Consul services getting deleted incorrectly during reconfigure
After noticing a test environment would start to throw errors randomly recently we've found that the issue seemed to be due to to the database leader not being updated.
Digging further it was found that the Consul agents on the Postgres nodes were missing their postgresql
service config, the config that configures Consul to poll Postgres. After running reconfigure though the files were regenerated.

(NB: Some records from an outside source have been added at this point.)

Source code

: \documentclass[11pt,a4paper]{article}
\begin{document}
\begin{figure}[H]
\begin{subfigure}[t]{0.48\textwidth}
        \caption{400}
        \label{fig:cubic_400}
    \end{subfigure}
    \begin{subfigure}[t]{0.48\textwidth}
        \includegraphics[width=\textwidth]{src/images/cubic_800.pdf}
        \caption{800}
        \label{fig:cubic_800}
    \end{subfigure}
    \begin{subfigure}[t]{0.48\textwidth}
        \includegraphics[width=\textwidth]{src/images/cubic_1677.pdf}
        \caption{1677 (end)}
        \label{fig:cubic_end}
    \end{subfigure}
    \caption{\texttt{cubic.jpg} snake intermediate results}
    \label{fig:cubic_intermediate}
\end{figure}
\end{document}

However after running reconfigure again the files were again deleted:
Recipe: consul::enable_service_postgresql
* file[/var/opt/gitlab/consul/config.d/postgresql_service.json] action create (up to date)
Recipe: consul::watchers
* file[/var/opt/gitlab/consul/config.d/node-exporter-service.json] action delete[2023-03-30T15:54:08+00:00] INFO: file[/var/opt/gitlab/consul/config.d/node-exporter-service.json] backed up to /opt/gitlab/embedded/cookbooks/cache/backup/var/opt/gitlab/consul/config.d/node-exporter-service.json.chef-20230330155408.758032
[2023-03-30T15:54:08+00:00] INFO: file[/var/opt/gitlab/consul/config.d/node-exporter-service.json] removed backup at /opt/gitlab/embedded/cookbooks/cache/backup/var/opt/gitlab/consul/config.d/node-exporter-service.json.chef-20230329182640.940935
[2023-03-30T15:54:08+00:00] INFO: file[/var/opt/gitlab/consul/config.d/node-exporter-service.json] deleted file at /var/opt/gitlab/consul/config.d/node-exporter-service.json
- delete file /var/opt/gitlab/consul/config.d/node-exporter-service.json
* file[/var/opt/gitlab/consul/config.d/postgres-exporter-service.json] action delete[2023-03-30T15:54:08+00:00] INFO: file[/var/opt/gitlab/consul/config.d/postgres-exporter-service.json] backed up to /opt/gitlab/embedded/cookbooks/cache/backup/var/opt/gitlab/consul/config.d/postgres-exporter-service.json.chef-20230330155408.780842
[2023-03-30T15:54:08+00:00] INFO: file[/var/opt/gitlab/consul/config.d/postgres-exporter-service.json] removed backup at /opt/gitlab/embedded/cookbooks/cache/backup/var/opt/gitlab/consul/config.d/postgres-exporter-service.json.chef-20230329182640.962491
[2023-03-30T15:54:08+00:00] INFO: file[/var/opt/gitlab/consul/config.d/postgres-exporter-service.json] deleted file at /var/opt/gitlab/consul/config.d/postgres-exporter-service.json
- delete file /var/opt/gitlab/consul/config.d/postgres-exporter-service.json
* file[/var/opt/gitlab/consul/config.d/postgresql_service.json] action delete[2023-03-30T15:54:08+00:00] INFO: file[/var/opt/gitlab/consul/config.d/postgresql_service.json] backed up to /opt/gitlab/embedded/cookbooks/cache/backup/var/opt/gitlab/consul/config.d/postgresql_service.json.chef-20230330155408.901601
[2023-03-30T15:54:08+00:00] INFO: file[/var/opt/gitlab/consul/config.d/postgresql_service.json] removed backup at /opt/gitlab/embedded/cookbooks/cache/backup/var/opt/gitlab/consul/config.d/postgresql_service.json.chef-20230329182640.984329
[2023-03-30T15:54:08+00:00] INFO: file[/var/opt/gitlab/consul/config.d/postgresql_service.json] deleted file at /var/opt/gitlab/consul/config.d/postgresql_service.json
- delete file /var/opt/gitlab/consul/config.d/postgresql_service.json
Seeing that the above code was being fired under watcher
we found this recent change and suspect the Watcher cleanup code recently added is also cleaning up Service config incorrectly.